A autarquia entende que a Linha de Cascais cruza Cascais, Oeiras e Lisboa, pelo que é fundamental que os municípios envolvidos tenham voz nos termos da futura concessão. A prioridade apresentada é fortalecer a mobilidade enquanto serviço público essencial e promover o uso do transporte público.
Piteira Lopes reiterou a ideia de ligar o processo de subconcessão a uma melhoria do serviço, com integração nos sistemas de transportes já com tarifa gratuita de autocarros em Cascais. O objetivo é aumentar a frequência, a qualidade e a intermodalidade com o transporte rodoviário.
A pedido de maior eficiência, o presidente da Câmara reforçou que a decisão deve respeitar a gestão municipal próxima, avaliando modelos público, municipal ou privado pelos resultados entregues. A linha atravessa três municípios, com alinhamento entre Cascais, Oeiras e Lisboa.
Antes das eleições autárquicas de 2025, os chefes das câmaras de Cascais, Oeiras e Lisboa já manifestaram disponibilidade para assumir a gestão da linha, caso haja subconcessão. O foco é otimizar o controlo local da operação entre Cascais e Carcavelos.

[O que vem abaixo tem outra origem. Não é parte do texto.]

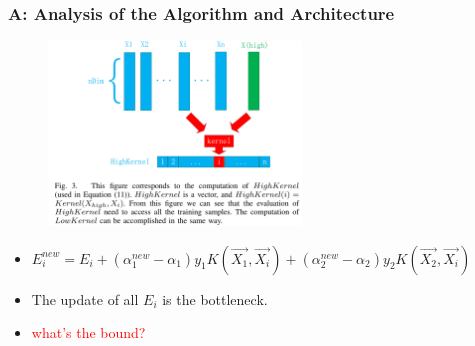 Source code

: \documentclass{beamer}
\begin{document}
\begin{frame}
	\frametitle{A: Analysis of the Algorithm and Architecture}

	\begin{figure}
		\includegraphics[width=0.6\textwidth]{fig/Fig3_CalcF.png}
	\end{figure} 
	\begin{itemize}
		\item $E_{i}^{new} = E_i + (\alpha_{1}^{new}-\alpha_1)y_1K(\vec{X_1},\vec{X_i}) + (\alpha_{2}^{new}-\alpha_2)y_2K(\vec{X_2},\vec{X_i})$
		\item The update of all $E_i$ is the bottleneck. 
		\item \textcolor{red}{what's the bound?}
	\end{itemize}	
\end{frame}
\end{document}

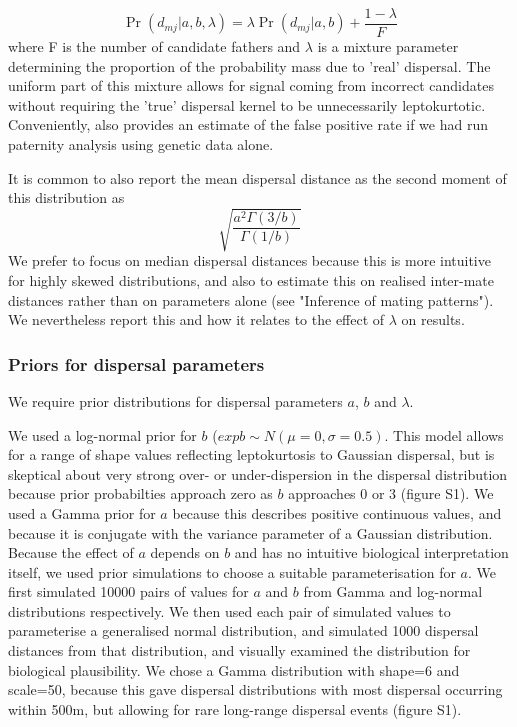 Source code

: \documentclass[10pt, a4paper, twocolumn]{article} %
\begin{document}
\begin{equation}\label{eqn:mixture_model}
\Pr(d_{mj} | a,b,\lambda) = \lambda \Pr(d_{mj}|a,b) + \frac{1-\lambda}{F}
\end{equation}
where F is the number of candidate fathers and $\lambda$ is a mixture parameter determining the proportion of the probability mass due to ’real’ dispersal. The uniform part of this mixture allows for signal coming from incorrect candidates without requiring the 'true' dispersal kernel to be unnecessarily leptokurtotic. Conveniently, also provides an estimate of the false positive rate if we had run paternity analysis using genetic data alone.

It is common to also report the mean dispersal distance as the second moment of this distribution as
\begin{equation}
\label{eqn:sd_GND}    
\sqrt{ \frac{ a^2 \Gamma(3/b) }{ \Gamma(1/b) } }
\end{equation}
We prefer to focus on median dispersal distances because this is more intuitive for highly skewed distributions, and also to estimate this on realised inter-mate distances rather than on parameters alone (see "Inference of mating patterns"). We nevertheless report this and how it relates to the effect of $\lambda$ on results.

\subsubsection{Priors for dispersal parameters}

We require prior distributions for dispersal parameters $a$, $b$ and $\lambda$.

We used a log-normal prior for $b$ ($exp{b} \sim N(\mu=0, \sigma = 0.5)$.
This model allows for a range of shape values reflecting leptokurtosis to Gaussian dispersal, but is skeptical about very strong over- or under-dispersion in the dispersal distribution because prior probabilties approach zero as $b$ approaches 0 or 3 (figure S1).
We used a Gamma prior for $a$ because this describes positive continuous values, and because it is conjugate with the variance parameter of a Gaussian distribution.
Because the effect of $a$ depends on $b$ and has no intuitive biological interpretation itself, we used prior simulations to choose a suitable parameterisation for $a$. We first simulated 10000 pairs of values for $a$ and $b$ from Gamma and log-normal distributions respectively. We then used each pair of simulated values to parameterise a generalised normal distribution, and simulated 1000 dispersal distances from that distribution, and visually examined the distribution for biological plausibility. We chose a Gamma distribution with shape=6 and scale=50, because this gave dispersal distributions with most dispersal occurring within 500m, but allowing for rare long-range dispersal events (figure S1).
\end{document}
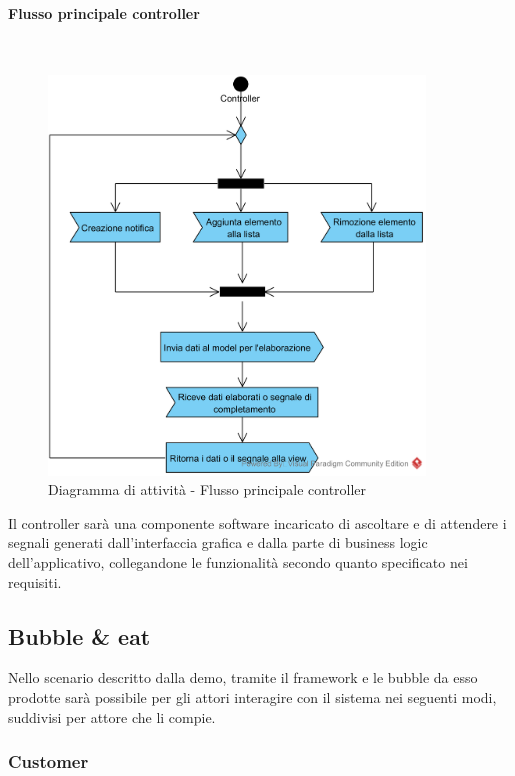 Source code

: \paragraph{Flusso principale controller}\mbox{}\\
\nopagebreak
\begin{figure}[H]
	\centering
	\includegraphics[width=10cm]{../../documenti/SpecificaTecnica/diagrammi_img/attivita/todo_controller.png}
	\caption{Diagramma di attività - Flusso principale controller}
\end{figure}


Il controller sarà una componente software incaricato di ascoltare e di attendere i segnali generati dall'interfaccia grafica e dalla parte di business logic dell'applicativo, collegandone le funzionalità secondo quanto specificato nei requisiti. 

\subsection{Bubble \& eat}
Nello scenario descritto dalla demo, tramite il framework e le bubble da esso prodotte sarà possibile per gli attori interagire con il sistema nei seguenti modi, suddivisi per attore che li compie.

\subsubsection{Customer}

A Câmara de Cascais aponta que a requalificação em curso deve terminar até ao final de 2026, com novas carruagens a entrar após a conclusão das obras. A melhoria da linha visa aumentar a pontualidade e a interoperabilidade com o transporte rodoviário.
Concessão e gratuidadde
A autarquia avança que a história de concessão não está encerrada, mas o anúncio já representa um avanço significativo para a visão estratégica defendida. A prioridade continua a melhorar a qualidade do serviço e atrair mais utilizadores para o comboio.
Próximos passos
Piteira Lopes expressou expectativa de que o processo de subconcessão se desenvolva rapidamente, procurando assegurar a gestão operacional e comercial da linha, incluindo as estações. A comunicação entre os municípios deverá orientar os termos da futura concessão.